Stored data entries
^^^^

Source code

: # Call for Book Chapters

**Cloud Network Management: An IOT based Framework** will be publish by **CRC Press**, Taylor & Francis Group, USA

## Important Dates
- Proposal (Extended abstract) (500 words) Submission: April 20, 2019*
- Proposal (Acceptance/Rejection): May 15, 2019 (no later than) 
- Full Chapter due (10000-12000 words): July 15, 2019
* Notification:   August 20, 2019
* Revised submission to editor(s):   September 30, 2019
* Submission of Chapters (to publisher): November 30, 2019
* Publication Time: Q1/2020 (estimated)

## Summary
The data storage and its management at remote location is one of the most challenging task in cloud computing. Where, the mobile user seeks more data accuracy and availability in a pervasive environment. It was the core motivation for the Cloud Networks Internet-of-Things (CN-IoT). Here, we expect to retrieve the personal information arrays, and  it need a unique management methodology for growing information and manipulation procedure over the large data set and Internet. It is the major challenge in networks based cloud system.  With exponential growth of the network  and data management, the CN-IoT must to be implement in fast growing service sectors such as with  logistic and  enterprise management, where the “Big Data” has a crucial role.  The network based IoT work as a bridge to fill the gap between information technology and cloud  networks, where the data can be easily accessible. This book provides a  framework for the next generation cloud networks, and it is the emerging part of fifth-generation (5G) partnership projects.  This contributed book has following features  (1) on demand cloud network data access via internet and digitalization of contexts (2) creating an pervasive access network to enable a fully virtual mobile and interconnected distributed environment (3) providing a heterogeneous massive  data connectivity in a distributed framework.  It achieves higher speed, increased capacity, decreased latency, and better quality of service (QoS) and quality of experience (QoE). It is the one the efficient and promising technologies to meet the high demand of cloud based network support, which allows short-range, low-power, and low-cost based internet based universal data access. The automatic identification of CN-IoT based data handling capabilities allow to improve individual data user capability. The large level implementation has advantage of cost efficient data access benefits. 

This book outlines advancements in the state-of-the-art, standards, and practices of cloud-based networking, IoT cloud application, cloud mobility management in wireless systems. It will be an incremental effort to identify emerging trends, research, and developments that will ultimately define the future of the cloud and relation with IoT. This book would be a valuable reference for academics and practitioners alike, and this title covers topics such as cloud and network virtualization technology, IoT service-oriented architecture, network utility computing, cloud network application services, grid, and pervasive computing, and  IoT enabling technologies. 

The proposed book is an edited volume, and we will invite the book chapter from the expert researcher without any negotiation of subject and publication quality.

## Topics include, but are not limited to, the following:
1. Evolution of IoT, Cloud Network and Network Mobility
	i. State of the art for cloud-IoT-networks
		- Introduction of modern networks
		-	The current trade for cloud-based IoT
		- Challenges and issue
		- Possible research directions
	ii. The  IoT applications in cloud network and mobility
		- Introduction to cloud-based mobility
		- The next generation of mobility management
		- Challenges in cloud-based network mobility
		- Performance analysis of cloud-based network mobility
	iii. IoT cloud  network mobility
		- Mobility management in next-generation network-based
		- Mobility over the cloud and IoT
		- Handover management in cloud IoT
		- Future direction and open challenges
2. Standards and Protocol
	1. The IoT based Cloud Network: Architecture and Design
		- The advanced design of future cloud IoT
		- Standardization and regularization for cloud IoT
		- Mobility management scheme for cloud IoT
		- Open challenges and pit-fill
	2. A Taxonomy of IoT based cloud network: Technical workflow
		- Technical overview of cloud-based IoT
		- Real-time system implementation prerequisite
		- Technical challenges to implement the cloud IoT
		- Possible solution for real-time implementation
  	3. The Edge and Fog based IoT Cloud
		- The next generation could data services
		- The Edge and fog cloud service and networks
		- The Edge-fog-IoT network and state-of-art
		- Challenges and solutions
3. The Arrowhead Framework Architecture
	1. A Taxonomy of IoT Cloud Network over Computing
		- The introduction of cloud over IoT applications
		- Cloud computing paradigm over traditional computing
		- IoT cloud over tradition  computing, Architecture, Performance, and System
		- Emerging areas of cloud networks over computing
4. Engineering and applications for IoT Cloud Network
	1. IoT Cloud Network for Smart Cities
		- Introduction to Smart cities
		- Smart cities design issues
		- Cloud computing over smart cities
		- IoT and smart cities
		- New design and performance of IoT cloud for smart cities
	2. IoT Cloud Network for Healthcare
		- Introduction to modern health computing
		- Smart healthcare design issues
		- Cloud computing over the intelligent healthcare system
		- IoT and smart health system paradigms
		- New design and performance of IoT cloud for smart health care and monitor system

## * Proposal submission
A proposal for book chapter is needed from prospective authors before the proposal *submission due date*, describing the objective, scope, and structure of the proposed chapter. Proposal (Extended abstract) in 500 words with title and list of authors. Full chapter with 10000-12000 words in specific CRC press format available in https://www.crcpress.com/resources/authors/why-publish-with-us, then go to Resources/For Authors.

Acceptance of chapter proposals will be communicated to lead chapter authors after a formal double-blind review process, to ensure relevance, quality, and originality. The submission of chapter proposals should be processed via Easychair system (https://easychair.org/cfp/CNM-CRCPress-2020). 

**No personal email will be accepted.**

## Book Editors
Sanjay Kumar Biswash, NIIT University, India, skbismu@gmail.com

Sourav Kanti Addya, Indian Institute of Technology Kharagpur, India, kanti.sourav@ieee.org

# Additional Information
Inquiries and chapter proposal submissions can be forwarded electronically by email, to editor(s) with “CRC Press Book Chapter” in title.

^^^^

_INSTRUCTIONS FOR THE TASK:_ All of the records shown above should be reproduced exactly.

_REPLY:_
Source code

: # Call for Book Chapters

**Cloud Network Management: An IOT based Framework** will be publish by **CRC Press**, Taylor & Francis Group, USA

## Important Dates
- Proposal (Extended abstract) (500 words) Submission: April 20, 2019*
- Proposal (Acceptance/Rejection): May 15, 2019 (no later than) 
- Full Chapter due (10000-12000 words): July 15, 2019
* Notification:   August 20, 2019
* Revised submission to editor(s):   September 30, 2019
* Submission of Chapters (to publisher): November 30, 2019
* Publication Time: Q1/2020 (estimated)

## Summary
The data storage and its management at remote location is one of the most challenging task in cloud computing. Where, the mobile user seeks more data accuracy and availability in a pervasive environment. It was the core motivation for the Cloud Networks Internet-of-Things (CN-IoT). Here, we expect to retrieve the personal information arrays, and  it need a unique management methodology for growing information and manipulation procedure over the large data set and Internet. It is the major challenge in networks based cloud system.  With exponential growth of the network  and data management, the CN-IoT must to be implement in fast growing service sectors such as with  logistic and  enterprise management, where the “Big Data” has a crucial role.  The network based IoT work as a bridge to fill the gap between information technology and cloud  networks, where the data can be easily accessible. This book provides a  framework for the next generation cloud networks, and it is the emerging part of fifth-generation (5G) partnership projects.  This contributed book has following features  (1) on demand cloud network data access via internet and digitalization of contexts (2) creating an pervasive access network to enable a fully virtual mobile and interconnected distributed environment (3) providing a heterogeneous massive  data connectivity in a distributed framework.  It achieves higher speed, increased capacity, decreased latency, and better quality of service (QoS) and quality of experience (QoE). It is the one the efficient and promising technologies to meet the high demand of cloud based network support, which allows short-range, low-power, and low-cost based internet based universal data access. The automatic identification of CN-IoT based data handling capabilities allow to improve individual data user capability. The large level implementation has advantage of cost efficient data access benefits. 

This book outlines advancements in the state-of-the-art, standards, and practices of cloud-based networking, IoT cloud application, cloud mobility management in wireless systems. It will be an incremental effort to identify emerging trends, research, and developments that will ultimately define the future of the cloud and relation with IoT. This book would be a valuable reference for academics and practitioners alike, and this title covers topics such as cloud and network virtualization technology, IoT service-oriented architecture, network utility computing, cloud network application services, grid, and pervasive computing, and  IoT enabling technologies. 

The proposed book is an edited volume, and we will invite the book chapter from the expert researcher without any negotiation of subject and publication quality.

## Topics include, but are not limited to, the following:
1. Evolution of IoT, Cloud Network and Network Mobility
	i. State of the art for cloud-IoT-networks
		- Introduction of modern networks
		-	The current trade for cloud-based IoT
		- Challenges and issue
		- Possible research directions
	ii. The  IoT applications in cloud network and mobility
		- Introduction to cloud-based mobility
		- The next generation of mobility management
		- Challenges in cloud-based network mobility
		- Performance analysis of cloud-based network mobility
	iii. IoT cloud  network mobility
		- Mobility management in next-generation network-based
		- Mobility over the cloud and IoT
		- Handover management in cloud IoT
		- Future direction and open challenges
2. Standards and Protocol
	1. The IoT based Cloud Network: Architecture and Design
		- The advanced design of future cloud IoT
		- Standardization and regularization for cloud IoT
		- Mobility management scheme for cloud IoT
		- Open challenges and pit-fill
	2. A Taxonomy of IoT based cloud network: Technical workflow
		- Technical overview of cloud-based IoT
		- Real-time system implementation prerequisite
		- Technical challenges to implement the cloud IoT
		- Possible solution for real-time implementation
  	3. The Edge and Fog based IoT Cloud
		- The next generation could data services
		- The Edge and fog cloud service and networks
		- The Edge-fog-IoT network and state-of-art
		- Challenges and solutions
3. The Arrowhead Framework Architecture
	1. A Taxonomy of IoT Cloud Network over Computing
		- The introduction of cloud over IoT applications
		- Cloud computing paradigm over traditional computing
		- IoT cloud over tradition  computing, Architecture, Performance, and System
		- Emerging areas of cloud networks over computing
4. Engineering and applications for IoT Cloud Network
	1. IoT Cloud Network for Smart Cities
		- Introduction to Smart cities
		- Smart cities design issues
		- Cloud computing over smart cities
		- IoT and smart cities
		- New design and performance of IoT cloud for smart cities
	2. IoT Cloud Network for Healthcare
		- Introduction to modern health computing
		- Smart healthcare design issues
		- Cloud computing over the intelligent healthcare system
		- IoT and smart health system paradigms
		- New design and performance of IoT cloud for smart health care and monitor system

## * Proposal submission
A proposal for book chapter is needed from prospective authors before the proposal *submission due date*, describing the objective, scope, and structure of the proposed chapter. Proposal (Extended abstract) in 500 words with title and list of authors. Full chapter with 10000-12000 words in specific CRC press format available in https://www.crcpress.com/resources/authors/why-publish-with-us, then go to Resources/For Authors.

Acceptance of chapter proposals will be communicated to lead chapter authors after a formal double-blind review process, to ensure relevance, quality, and originality. The submission of chapter proposals should be processed via Easychair system (https://easychair.org/cfp/CNM-CRCPress-2020). 

**No personal email will be accepted.**

## Book Editors
Sanjay Kumar Biswash, NIIT University, India, skbismu@gmail.com

Sourav Kanti Addya, Indian Institute of Technology Kharagpur, India, kanti.sourav@ieee.org

# Additional Information
Inquiries and chapter proposal submissions can be forwarded electronically by email, to editor(s) with “CRC Press Book Chapter” in title.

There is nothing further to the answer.